Start of THE DATA

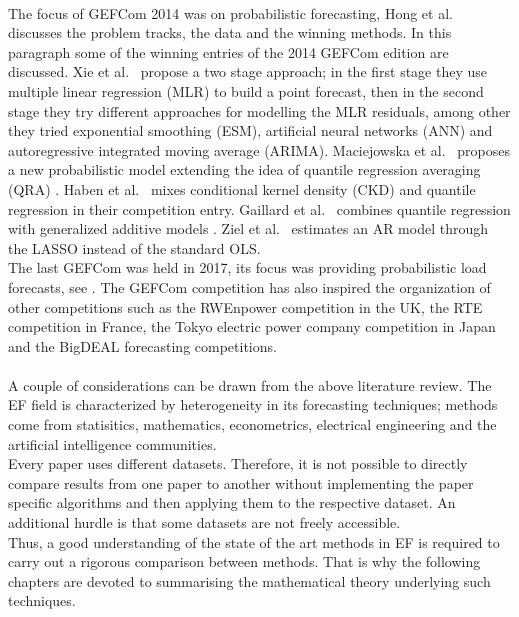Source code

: \\
The focus of GEFCom 2014 was on probabilistic forecasting, Hong et al.\ \cite{hong2016probabilistic} discusses the problem tracks, the data and the winning methods.
In this paragraph some of the winning entries of the 2014 GEFCom edition are discussed.
Xie et al.\ \cite{xie2016gefcom2014} propose a two stage approach; in the first stage they use multiple linear regression (MLR) to build a point forecast, then in the second stage they try different approaches for modelling the MLR residuals, among other they tried exponential smoothing (ESM), artificial neural networks (ANN) and autoregressive integrated moving average (ARIMA). 
Maciejowska et al.\ \cite{maciejowska2016hybrid} proposes a new probabilistic model extending the idea of quantile regression averaging (QRA) \cite{nowotarski2015computing}.
Haben et al.\ \cite{haben2016hybrid} mixes conditional kernel density (CKD) and quantile regression in their competition entry.
Gaillard et al.\ \cite{gaillard2016additive,gaillardasemi} combines quantile regression with generalized additive models \cite{hastie2017generalized}.
Ziel et al.\ \cite{ziel2016lasso} estimates an AR model through the LASSO \cite{tibshirani1996regression} instead of the standard OLS.
\\
The last GEFCom was held in 2017, its focus was providing probabilistic load forecasts, see \cite{hong2019global}. The GEFCom competition has also inspired the organization of other competitions such as the RWEnpower competition in the UK, the RTE competition in France, the Tokyo electric power company competition in Japan and the BigDEAL forecasting competitions.
\\
\\
A couple of considerations can be drawn from the above literature review.
The EF field is characterized by heterogeneity in its forecasting techniques; methods come from statisitics, mathematics, econometrics, electrical engineering and the artificial intelligence communities.
\\
Every paper uses different datasets.
Therefore, it is not possible to directly compare results from one paper to another without implementing the paper specific algorithms and then applying them to the respective dataset. An additional hurdle is that some datasets are not freely accessible.
\\
Thus, a good understanding of the state of the art methods in EF is required to carry out a rigorous comparison between methods.
That is why the following chapters are devoted to summarising the mathematical theory underlying such techniques.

End of THE DATA

Retype all the records exactly and keep out every picture.

[RESULT OF THIS EXERCISE]
Source code

: \\
The focus of GEFCom 2014 was on probabilistic forecasting, Hong et al.\ \cite{hong2016probabilistic} discusses the problem tracks, the data and the winning methods.
In this paragraph some of the winning entries of the 2014 GEFCom edition are discussed.
Xie et al.\ \cite{xie2016gefcom2014} propose a two stage approach; in the first stage they use multiple linear regression (MLR) to build a point forecast, then in the second stage they try different approaches for modelling the MLR residuals, among other they tried exponential smoothing (ESM), artificial neural networks (ANN) and autoregressive integrated moving average (ARIMA). 
Maciejowska et al.\ \cite{maciejowska2016hybrid} proposes a new probabilistic model extending the idea of quantile regression averaging (QRA) \cite{nowotarski2015computing}.
Haben et al.\ \cite{haben2016hybrid} mixes conditional kernel density (CKD) and quantile regression in their competition entry.
Gaillard et al.\ \cite{gaillard2016additive,gaillardasemi} combines quantile regression with generalized additive models \cite{hastie2017generalized}.
Ziel et al.\ \cite{ziel2016lasso} estimates an AR model through the LASSO \cite{tibshirani1996regression} instead of the standard OLS.
\\
The last GEFCom was held in 2017, its focus was providing probabilistic load forecasts, see \cite{hong2019global}. The GEFCom competition has also inspired the organization of other competitions such as the RWEnpower competition in the UK, the RTE competition in France, the Tokyo electric power company competition in Japan and the BigDEAL forecasting competitions.
\\
\\
A couple of considerations can be drawn from the above literature review.
The EF field is characterized by heterogeneity in its forecasting techniques; methods come from statisitics, mathematics, econometrics, electrical engineering and the artificial intelligence communities.
\\
Every paper uses different datasets.
Therefore, it is not possible to directly compare results from one paper to another without implementing the paper specific algorithms and then applying them to the respective dataset. An additional hurdle is that some datasets are not freely accessible.
\\
Thus, a good understanding of the state of the art methods in EF is required to carry out a rigorous comparison between methods.
That is why the following chapters are devoted to summarising the mathematical theory underlying such techniques.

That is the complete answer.